More young men have achieved success in life with grit as capital, than with money capital to start with. The whole history of achievement shows that grit has overcome the direst poverty; it has been more than a match for lifelong invalidism.

After all, what do all the other accomplishments and personal decorations amount to if a man lacks the driving wheel, grit, which moves the human machine. A man has got to have this projectile force or he will never get very far in the world. Grit is a quality which stays by a man when every other quality retreats and gives up.

For the gritless every defeat is a Waterloo, but there is no Waterloo for the man who has clear grit, for the man who persists, who never knows when he is beaten. Those who are bound to win never think of defeat as final. They get up after each failure with new resolution, more determination than ever to go on until they win.

Have you ever seen a man who had no give-up in him, who could never let go his grip whatever happened, who, every time he failed, would come up with greater determination than ever to push ahead? Have you ever seen a man who did not know the meaning of the word failure, who, like Grant, never knew when he was beaten, who cut the words “can’t,” and “impossible,” from his vocabulary, the man whom no obstacles could down, no difficulty phase, who was not disheartened by any misfortune, any calamity? If you have, you have seen a real man, a conqueror, a king among men.
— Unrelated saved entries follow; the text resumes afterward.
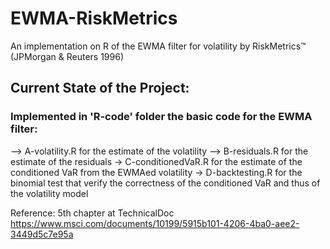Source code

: # EWMA-RiskMetrics

An implementation on R of the EWMA filter for volatility by RiskMetrics™ (JPMorgan &amp; Reuters 1996) 

## Current State of the Project:

### Implemented in 'R-code' folder the basic code for the EWMA filter:

–> A-volatility.R for the estimate of the volatility
–> B-residuals.R for the estimate of the residuals
-> C-conditionedVaR.R for the estimate of the conditioned VaR from the EWMAed volatility
-> D-backtesting.R for the binomial test that verify the correctness of the conditioned VaR and thus of the volatility model








<dev>Reference: 5th chapter at TechnicalDoc https://www.msci.com/documents/10199/5915b101-4206-4ba0-aee2-3449d5c7e95a  </dev>


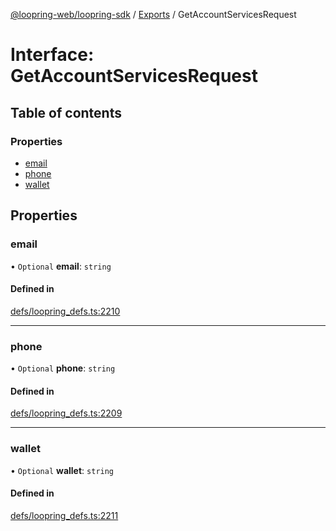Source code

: [@loopring-web/loopring-sdk](../README.md) / [Exports](../modules.md) / GetAccountServicesRequest

# Interface: GetAccountServicesRequest

## Table of contents

### Properties

- [email](GetAccountServicesRequest.md#email)
- [phone](GetAccountServicesRequest.md#phone)
- [wallet](GetAccountServicesRequest.md#wallet)

## Properties

### email

• `Optional` **email**: `string`

#### Defined in

[defs/loopring_defs.ts:2210](https://github.com/Loopring/loopring_sdk/blob/2ea32ee/src/defs/loopring_defs.ts#L2210)

___

### phone

• `Optional` **phone**: `string`

#### Defined in

[defs/loopring_defs.ts:2209](https://github.com/Loopring/loopring_sdk/blob/2ea32ee/src/defs/loopring_defs.ts#L2209)

___

### wallet

• `Optional` **wallet**: `string`

#### Defined in

[defs/loopring_defs.ts:2211](https://github.com/Loopring/loopring_sdk/blob/2ea32ee/src/defs/loopring_defs.ts#L2211)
As we look around at other men, enjoying the good things of life, basking in the sunshine of success, let us remember that they didn’t get their place in the sun by wishing and longing for it. They didn’t get to Easy Street by the road of Inertia. When you are tempted to envy those people, and long to have a “pull” or some one to give you a “boost,” just call to mind this jingle:

“You must jump in, and fight and work, nor care for one defeat;
For if you take things easy, you won’t reach Easy Street.
Don’t waste time in envy, and never say you’re ‘beat,’
For if you take things easy, you won’t reach Easy Street.”

There is no royal road to anything that is worth having. Only work and grit will do the trick. As J. Pierpont Morgan says, “Hard, honest, intelligent work will land any young man at the top.”

The great business world is always on the hunt for the man who can do things a little better than they have been done before, the man who can deliver the goods, the man who can manage a little better, the man who is a little shrewder, a little more scientific, a little more accurate, a little more thorough; it is always after the man who can bring a little better brain, a little better training to his job.

With our constantly widening national interests, our enormously expanding trade, the demand for A1 salesmen is ever on the increase. The young man who is not satisfied with the ordinary required equipments for salesmanship, but who will add to this a thorough knowledge of modern languages, especially those most used in commercial intercourse—German, French and Spanish—will not have very great difficulty in finding his place in the sun.

The making—or the marring—of your life is in your own hands. “The gods sell anything and to everybody at a fair price.” Success is on sale in the world market place. All who are willing to pay the price can buy it. In the final analysis, success in salesmanship, as in everything else, is simply a matter of “paying the price.”